Recorded data:
───

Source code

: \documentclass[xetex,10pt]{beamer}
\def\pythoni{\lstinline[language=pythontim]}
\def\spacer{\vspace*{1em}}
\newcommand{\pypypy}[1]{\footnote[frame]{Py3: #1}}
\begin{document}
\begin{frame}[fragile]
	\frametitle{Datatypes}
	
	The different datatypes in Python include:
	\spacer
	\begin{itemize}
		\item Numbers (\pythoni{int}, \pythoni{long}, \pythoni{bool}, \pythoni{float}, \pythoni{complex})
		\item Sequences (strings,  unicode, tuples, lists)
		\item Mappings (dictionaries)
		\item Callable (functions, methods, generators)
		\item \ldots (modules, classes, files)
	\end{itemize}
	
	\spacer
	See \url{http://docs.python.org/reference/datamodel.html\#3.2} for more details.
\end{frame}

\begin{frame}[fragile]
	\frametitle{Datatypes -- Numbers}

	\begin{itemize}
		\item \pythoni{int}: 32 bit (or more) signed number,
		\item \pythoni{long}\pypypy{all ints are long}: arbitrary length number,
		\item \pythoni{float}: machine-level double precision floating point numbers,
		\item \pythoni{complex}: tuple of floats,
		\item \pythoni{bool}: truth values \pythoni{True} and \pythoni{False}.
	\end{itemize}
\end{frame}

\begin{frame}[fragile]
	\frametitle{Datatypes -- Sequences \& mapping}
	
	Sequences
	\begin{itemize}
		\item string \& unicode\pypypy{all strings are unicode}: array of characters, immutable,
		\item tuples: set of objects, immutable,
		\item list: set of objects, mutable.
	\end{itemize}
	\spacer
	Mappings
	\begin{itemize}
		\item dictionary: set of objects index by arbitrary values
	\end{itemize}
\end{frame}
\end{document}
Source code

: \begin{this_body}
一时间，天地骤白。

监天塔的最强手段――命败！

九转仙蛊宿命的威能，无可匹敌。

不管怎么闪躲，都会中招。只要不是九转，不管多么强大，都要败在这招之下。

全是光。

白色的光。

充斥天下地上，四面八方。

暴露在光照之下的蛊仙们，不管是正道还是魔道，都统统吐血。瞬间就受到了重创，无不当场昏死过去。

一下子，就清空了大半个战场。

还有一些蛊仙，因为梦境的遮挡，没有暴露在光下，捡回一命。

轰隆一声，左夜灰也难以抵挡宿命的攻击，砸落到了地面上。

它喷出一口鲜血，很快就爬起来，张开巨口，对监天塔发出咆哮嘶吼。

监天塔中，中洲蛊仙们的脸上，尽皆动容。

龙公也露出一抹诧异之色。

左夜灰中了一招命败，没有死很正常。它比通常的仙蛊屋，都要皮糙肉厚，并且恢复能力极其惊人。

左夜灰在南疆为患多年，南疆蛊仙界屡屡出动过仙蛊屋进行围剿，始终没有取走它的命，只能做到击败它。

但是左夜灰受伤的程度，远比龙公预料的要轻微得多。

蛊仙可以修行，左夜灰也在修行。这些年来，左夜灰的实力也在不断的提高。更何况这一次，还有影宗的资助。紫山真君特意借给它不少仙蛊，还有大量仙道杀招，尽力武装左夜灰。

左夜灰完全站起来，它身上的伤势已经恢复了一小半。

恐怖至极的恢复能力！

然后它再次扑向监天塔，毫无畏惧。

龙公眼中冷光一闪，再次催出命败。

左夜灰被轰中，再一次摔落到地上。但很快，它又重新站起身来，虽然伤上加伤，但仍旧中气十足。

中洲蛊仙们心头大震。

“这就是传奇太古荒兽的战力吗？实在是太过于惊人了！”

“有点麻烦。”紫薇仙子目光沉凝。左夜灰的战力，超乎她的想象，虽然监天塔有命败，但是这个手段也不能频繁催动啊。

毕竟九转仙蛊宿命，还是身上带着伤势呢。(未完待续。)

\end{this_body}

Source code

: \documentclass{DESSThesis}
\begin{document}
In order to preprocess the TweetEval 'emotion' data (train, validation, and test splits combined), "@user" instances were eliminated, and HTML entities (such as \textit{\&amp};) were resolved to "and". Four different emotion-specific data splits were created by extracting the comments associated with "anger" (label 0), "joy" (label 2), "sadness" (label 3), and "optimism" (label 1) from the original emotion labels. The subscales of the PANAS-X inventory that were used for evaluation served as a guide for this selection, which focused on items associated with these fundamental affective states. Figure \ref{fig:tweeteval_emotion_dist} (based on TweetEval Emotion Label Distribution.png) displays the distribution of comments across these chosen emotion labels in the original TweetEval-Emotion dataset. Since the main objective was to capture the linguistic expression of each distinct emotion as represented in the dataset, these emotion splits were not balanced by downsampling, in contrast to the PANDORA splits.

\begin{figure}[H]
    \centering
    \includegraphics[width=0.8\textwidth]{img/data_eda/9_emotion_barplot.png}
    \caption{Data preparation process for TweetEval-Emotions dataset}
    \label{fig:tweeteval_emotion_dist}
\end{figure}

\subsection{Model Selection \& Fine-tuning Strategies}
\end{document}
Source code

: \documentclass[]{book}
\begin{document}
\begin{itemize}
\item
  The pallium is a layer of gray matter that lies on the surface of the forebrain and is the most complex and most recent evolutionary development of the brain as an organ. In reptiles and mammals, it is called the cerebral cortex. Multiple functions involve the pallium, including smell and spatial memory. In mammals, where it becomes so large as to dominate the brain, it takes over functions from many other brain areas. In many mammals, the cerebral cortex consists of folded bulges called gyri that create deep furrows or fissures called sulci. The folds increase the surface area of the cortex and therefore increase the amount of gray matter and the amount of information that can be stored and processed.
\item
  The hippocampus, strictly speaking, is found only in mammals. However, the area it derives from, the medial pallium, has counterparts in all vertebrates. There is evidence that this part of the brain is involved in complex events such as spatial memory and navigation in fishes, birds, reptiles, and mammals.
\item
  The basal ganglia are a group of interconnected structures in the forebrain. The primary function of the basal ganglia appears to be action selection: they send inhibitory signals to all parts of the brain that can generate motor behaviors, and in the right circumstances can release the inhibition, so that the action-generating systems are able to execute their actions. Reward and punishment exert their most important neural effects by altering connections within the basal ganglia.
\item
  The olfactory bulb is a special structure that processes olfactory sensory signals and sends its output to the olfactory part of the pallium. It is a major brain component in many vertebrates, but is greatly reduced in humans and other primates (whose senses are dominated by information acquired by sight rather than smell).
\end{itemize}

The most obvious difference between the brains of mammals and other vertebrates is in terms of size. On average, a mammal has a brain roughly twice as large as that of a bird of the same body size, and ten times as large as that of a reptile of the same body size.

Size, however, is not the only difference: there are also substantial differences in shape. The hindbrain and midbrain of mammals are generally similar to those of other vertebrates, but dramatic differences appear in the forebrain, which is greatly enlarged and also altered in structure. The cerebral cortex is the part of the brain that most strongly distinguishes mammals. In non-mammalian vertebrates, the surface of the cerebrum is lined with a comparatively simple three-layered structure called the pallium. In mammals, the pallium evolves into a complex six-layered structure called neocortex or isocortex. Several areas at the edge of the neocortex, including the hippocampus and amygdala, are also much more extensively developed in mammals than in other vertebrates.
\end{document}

───

### TASK
Where a line above includes "Mappings", copy that line.

### EXERCISE RESPONSE
		\item Mappings (dictionaries)
	Mappings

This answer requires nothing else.